Information shown: Begin

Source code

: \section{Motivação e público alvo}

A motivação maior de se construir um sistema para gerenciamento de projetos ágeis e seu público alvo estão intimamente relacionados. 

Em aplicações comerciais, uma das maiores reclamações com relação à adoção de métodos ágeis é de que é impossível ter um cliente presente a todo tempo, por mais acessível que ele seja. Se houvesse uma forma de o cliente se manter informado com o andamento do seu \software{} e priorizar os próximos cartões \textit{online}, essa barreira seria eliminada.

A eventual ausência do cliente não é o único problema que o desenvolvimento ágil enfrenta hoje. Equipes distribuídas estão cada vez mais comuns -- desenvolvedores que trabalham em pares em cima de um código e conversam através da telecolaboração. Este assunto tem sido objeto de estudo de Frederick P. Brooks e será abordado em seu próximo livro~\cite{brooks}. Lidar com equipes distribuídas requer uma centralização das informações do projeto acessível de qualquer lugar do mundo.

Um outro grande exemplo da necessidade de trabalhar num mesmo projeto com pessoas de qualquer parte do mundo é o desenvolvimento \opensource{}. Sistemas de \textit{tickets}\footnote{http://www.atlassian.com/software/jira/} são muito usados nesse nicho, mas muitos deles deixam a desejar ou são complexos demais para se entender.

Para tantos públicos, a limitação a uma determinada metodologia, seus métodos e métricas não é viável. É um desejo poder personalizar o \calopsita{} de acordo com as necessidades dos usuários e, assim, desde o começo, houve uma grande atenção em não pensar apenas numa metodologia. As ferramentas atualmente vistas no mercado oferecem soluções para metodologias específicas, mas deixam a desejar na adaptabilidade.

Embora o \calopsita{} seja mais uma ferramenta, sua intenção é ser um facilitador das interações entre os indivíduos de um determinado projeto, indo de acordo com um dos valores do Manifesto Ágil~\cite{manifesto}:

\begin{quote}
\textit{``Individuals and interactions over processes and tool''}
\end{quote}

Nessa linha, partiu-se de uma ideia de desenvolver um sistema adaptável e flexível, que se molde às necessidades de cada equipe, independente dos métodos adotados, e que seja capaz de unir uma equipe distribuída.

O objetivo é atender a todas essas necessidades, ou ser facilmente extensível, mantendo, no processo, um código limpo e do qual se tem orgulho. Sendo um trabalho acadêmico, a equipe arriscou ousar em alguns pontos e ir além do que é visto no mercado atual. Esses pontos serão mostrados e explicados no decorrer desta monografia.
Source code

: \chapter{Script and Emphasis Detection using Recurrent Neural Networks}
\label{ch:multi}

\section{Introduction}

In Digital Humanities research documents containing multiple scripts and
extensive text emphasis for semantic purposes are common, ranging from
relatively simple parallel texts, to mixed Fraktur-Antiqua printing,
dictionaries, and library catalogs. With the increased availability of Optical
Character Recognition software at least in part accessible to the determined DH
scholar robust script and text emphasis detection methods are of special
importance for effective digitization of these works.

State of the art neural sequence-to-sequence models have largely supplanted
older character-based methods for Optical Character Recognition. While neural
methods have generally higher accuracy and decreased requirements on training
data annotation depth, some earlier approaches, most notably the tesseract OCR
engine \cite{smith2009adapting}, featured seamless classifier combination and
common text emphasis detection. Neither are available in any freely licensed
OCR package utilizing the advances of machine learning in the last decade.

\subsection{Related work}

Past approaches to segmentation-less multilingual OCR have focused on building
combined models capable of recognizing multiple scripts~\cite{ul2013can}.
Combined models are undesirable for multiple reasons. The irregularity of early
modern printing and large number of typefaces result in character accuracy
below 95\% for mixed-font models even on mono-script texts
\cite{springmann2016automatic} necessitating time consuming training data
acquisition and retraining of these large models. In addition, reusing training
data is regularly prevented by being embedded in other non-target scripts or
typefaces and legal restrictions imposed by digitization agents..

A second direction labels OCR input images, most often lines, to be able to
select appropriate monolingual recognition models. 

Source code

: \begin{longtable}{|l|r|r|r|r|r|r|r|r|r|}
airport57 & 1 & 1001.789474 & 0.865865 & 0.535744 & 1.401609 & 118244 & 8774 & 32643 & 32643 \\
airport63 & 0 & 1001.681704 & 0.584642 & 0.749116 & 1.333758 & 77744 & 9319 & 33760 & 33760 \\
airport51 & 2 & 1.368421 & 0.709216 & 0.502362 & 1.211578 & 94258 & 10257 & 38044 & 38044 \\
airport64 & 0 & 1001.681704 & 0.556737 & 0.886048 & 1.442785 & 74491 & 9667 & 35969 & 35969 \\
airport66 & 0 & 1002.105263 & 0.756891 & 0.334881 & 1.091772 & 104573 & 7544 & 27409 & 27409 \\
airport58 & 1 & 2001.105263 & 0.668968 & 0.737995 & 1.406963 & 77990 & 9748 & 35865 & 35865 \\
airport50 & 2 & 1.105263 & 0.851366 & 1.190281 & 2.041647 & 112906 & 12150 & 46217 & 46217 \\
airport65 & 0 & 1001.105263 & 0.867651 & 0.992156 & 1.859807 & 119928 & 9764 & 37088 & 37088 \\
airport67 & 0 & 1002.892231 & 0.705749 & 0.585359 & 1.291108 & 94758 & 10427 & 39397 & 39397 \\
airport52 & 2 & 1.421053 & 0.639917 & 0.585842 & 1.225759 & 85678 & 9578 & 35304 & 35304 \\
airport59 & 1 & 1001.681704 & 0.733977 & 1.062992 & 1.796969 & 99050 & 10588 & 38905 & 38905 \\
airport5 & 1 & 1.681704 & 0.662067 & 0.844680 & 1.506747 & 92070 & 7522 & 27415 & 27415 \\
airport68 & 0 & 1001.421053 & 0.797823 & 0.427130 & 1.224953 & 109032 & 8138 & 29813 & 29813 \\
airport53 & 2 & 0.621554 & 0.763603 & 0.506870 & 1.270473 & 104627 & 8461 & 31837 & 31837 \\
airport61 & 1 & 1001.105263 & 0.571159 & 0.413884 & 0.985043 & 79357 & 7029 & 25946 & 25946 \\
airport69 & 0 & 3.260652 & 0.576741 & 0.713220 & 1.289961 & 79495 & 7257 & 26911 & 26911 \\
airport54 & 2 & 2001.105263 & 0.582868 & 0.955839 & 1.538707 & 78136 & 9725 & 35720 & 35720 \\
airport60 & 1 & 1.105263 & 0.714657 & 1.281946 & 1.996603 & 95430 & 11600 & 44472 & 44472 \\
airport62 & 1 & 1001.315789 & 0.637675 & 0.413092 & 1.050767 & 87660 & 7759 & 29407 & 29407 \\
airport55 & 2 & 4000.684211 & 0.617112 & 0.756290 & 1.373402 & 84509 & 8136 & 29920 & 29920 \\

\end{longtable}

Information shown: End
Information shown: Begin

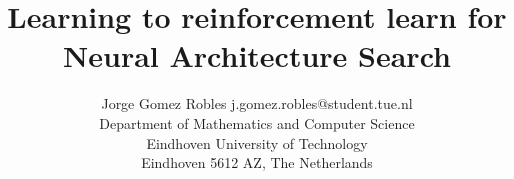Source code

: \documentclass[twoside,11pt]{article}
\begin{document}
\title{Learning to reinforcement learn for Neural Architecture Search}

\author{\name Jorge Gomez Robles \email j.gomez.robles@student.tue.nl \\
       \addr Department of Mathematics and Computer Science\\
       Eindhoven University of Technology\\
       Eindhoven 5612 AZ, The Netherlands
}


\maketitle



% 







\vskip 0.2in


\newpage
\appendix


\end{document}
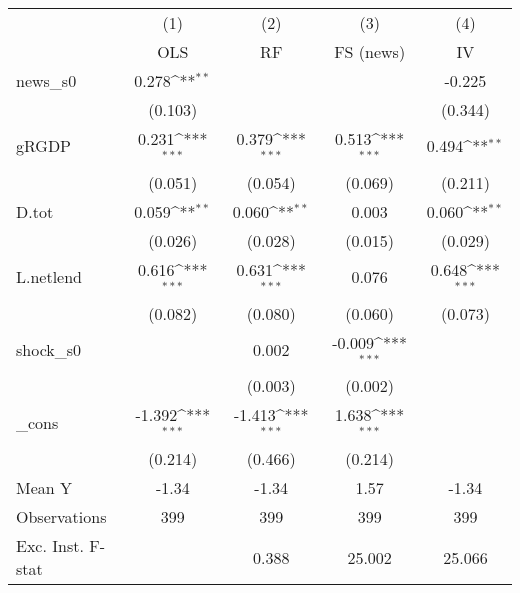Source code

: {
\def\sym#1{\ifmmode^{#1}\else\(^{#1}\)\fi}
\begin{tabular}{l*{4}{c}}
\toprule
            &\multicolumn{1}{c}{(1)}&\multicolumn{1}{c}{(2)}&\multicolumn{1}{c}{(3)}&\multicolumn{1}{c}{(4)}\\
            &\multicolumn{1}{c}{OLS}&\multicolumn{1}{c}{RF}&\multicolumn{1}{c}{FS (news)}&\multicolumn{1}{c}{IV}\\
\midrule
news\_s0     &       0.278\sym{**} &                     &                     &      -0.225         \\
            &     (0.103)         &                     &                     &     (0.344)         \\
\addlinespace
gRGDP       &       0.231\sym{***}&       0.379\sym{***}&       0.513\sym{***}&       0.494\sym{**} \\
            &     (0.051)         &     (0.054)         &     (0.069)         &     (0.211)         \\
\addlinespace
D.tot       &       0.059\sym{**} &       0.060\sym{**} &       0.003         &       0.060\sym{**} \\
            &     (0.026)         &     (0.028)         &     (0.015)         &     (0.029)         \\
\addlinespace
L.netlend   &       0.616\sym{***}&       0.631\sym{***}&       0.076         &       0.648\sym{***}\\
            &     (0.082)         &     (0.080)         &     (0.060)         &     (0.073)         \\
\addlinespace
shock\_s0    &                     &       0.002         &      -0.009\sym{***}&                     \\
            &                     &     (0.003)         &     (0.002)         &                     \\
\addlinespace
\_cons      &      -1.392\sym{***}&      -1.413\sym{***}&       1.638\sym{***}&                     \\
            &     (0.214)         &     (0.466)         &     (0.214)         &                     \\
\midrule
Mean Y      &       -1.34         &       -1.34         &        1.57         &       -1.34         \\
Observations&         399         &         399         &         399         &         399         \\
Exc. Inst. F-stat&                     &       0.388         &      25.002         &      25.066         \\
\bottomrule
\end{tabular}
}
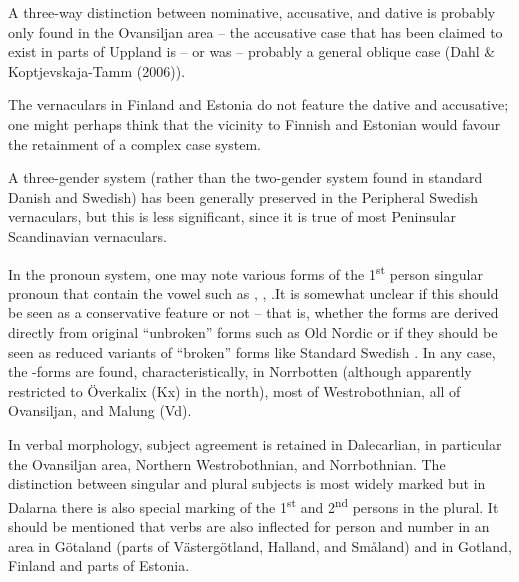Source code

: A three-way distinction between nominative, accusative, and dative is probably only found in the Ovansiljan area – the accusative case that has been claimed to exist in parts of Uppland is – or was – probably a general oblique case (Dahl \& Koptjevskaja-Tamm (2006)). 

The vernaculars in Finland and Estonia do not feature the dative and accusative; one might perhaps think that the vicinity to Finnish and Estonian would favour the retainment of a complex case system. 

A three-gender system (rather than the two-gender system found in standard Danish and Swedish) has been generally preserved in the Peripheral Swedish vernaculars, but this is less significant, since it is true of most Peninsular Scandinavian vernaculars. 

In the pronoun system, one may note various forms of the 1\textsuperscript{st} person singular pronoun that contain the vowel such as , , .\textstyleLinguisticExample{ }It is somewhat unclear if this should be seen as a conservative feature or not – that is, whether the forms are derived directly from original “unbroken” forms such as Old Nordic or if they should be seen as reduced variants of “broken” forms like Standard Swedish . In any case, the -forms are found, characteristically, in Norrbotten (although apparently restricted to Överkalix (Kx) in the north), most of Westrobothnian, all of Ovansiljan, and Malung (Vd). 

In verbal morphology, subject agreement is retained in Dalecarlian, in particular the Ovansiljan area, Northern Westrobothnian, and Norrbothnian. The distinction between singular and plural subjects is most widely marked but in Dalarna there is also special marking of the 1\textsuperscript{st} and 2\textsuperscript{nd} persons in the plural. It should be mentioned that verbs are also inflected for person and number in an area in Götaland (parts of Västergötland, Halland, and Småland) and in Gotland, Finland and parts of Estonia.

Information shown: End

- Work instructions:
Gather all lines from the records above in which "digitization" appears.

- Exercise answer:
importance for effective digitization of these works.
typefaces and legal restrictions imposed by digitization agents..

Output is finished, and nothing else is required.